#### [Available data]
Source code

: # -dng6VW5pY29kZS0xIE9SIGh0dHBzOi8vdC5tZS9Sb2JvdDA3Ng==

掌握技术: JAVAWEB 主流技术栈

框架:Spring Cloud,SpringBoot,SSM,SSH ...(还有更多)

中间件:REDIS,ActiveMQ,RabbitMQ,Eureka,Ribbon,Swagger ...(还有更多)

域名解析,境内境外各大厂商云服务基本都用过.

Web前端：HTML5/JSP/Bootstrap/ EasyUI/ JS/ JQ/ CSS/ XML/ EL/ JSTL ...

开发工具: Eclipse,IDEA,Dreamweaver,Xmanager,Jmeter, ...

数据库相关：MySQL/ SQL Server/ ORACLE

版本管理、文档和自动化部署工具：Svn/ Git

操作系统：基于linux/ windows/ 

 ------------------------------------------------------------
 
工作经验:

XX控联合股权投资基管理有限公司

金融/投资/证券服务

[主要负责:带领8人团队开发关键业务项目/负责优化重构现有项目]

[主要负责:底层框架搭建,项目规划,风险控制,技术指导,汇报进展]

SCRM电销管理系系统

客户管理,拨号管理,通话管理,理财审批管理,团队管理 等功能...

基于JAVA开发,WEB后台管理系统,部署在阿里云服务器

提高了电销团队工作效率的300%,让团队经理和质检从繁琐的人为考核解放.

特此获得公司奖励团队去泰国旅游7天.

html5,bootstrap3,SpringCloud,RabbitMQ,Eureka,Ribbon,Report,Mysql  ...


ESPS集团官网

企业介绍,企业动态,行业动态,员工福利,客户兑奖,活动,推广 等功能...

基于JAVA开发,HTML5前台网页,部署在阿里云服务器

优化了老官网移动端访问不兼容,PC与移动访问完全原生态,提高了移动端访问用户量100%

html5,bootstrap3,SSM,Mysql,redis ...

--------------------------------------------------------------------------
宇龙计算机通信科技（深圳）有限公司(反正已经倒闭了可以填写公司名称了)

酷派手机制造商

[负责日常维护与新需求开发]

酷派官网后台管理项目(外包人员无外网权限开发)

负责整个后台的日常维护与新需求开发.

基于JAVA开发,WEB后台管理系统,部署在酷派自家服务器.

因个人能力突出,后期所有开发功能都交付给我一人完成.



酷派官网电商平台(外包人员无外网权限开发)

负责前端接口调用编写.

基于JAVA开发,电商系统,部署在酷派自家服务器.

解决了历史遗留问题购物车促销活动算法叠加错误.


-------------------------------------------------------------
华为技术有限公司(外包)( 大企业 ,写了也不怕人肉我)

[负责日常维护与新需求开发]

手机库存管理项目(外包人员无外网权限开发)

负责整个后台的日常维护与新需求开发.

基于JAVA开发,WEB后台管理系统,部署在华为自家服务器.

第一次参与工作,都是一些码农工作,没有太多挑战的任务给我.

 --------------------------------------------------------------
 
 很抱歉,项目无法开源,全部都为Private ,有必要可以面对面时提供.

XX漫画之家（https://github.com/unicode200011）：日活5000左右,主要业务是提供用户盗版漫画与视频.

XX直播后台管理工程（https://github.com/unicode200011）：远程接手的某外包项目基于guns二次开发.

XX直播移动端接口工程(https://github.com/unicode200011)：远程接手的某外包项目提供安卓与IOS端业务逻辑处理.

#### [Exercise details]
Go through the entries above and count the lines containing the word "Eureka"; give only that count.

#### [Problem solution]
2